Data records:
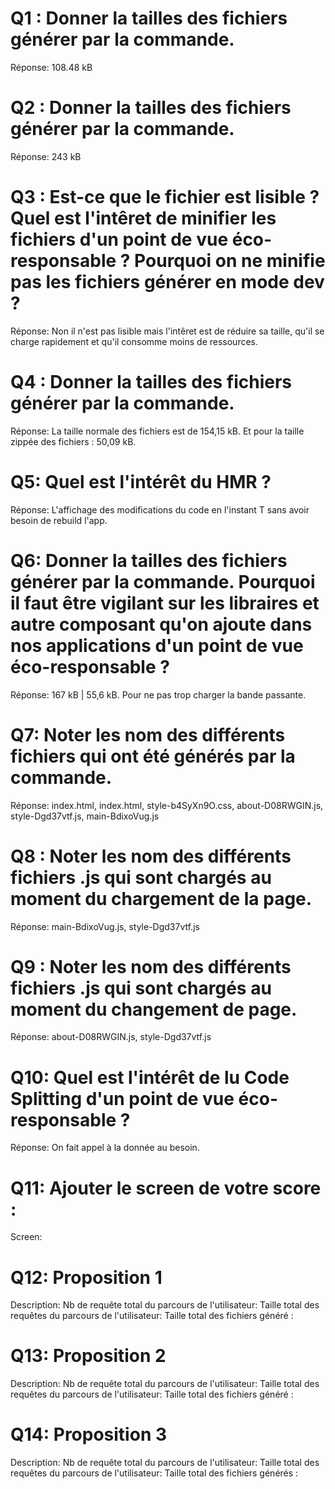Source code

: # Q1 : Donner la tailles des fichiers générer par la commande.
Réponse: 108.48 kB

# Q2 : Donner la tailles des fichiers générer par la commande.
Réponse: 243 kB

# Q3 : Est-ce que le fichier est lisible ? Quel est l'intêret de minifier les fichiers d'un point de vue éco-responsable ? Pourquoi on ne minifie pas les fichiers générer en mode dev ?
Réponse: Non il n'est pas lisible mais l'intêret est de réduire sa taille, qu'il se charge rapidement et qu'il consomme moins de ressources.

# Q4 : Donner la tailles des fichiers générer par la commande.
Réponse: La taille normale des fichiers est de 154,15 kB. Et pour la taille zippée des fichiers : 50,09 kB.

# Q5: Quel est l'intérêt du HMR ?
Réponse: L'affichage des modifications du code en l'instant T sans avoir besoin de rebuild l'app.

# Q6: Donner la tailles des fichiers générer par la commande. Pourquoi il faut être vigilant sur les libraires et autre composant qu'on ajoute dans nos applications d'un point de vue éco-responsable ?
Réponse: 167 kB | 55,6 kB. Pour ne pas trop charger la bande passante.

# Q7: Noter les nom des différents fichiers qui ont été générés par la commande.
Réponse: index.html, index.html, style-b4SyXn9O.css, about-D08RWGIN.js, style-Dgd37vtf.js, main-BdixoVug.js

# Q8 : Noter les nom des différents fichiers .js qui sont chargés au moment du chargement de la page.
Réponse: main-BdixoVug.js, style-Dgd37vtf.js

# Q9 : Noter les nom des différents fichiers .js qui sont chargés au moment du changement de page.
Réponse: about-D08RWGIN.js, style-Dgd37vtf.js


# Q10: Quel est l'intérêt de lu Code Splitting d'un point de vue éco-responsable ?
Réponse: On fait appel à la donnée au besoin.


# Q11: Ajouter le screen de votre score :
Screen:


# Q12:  Proposition 1
Description:
Nb de requête total du parcours de l'utilisateur:
Taille total des requêtes du parcours de l'utilisateur:
Taille total des fichiers généré :

# Q13:  Proposition 2
Description:
Nb de requête total du parcours de l'utilisateur:
Taille total des requêtes du parcours de l'utilisateur:
Taille total des fichiers généré :

# Q14:  Proposition 3
Description:
Nb de requête total du parcours de l'utilisateur:
Taille total des requêtes du parcours de l'utilisateur:
Taille total des fichiers générés :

» EXERCISE PROMPT: The answer should consist of every line above in which "point" appears.

» SOLVED PROBLEM:
# Q3 : Est-ce que le fichier est lisible ? Quel est l'intêret de minifier les fichiers d'un point de vue éco-responsable ? Pourquoi on ne minifie pas les fichiers générer en mode dev ?
# Q6: Donner la tailles des fichiers générer par la commande. Pourquoi il faut être vigilant sur les libraires et autre composant qu'on ajoute dans nos applications d'un point de vue éco-responsable ?
# Q10: Quel est l'intérêt de lu Code Splitting d'un point de vue éco-responsable ?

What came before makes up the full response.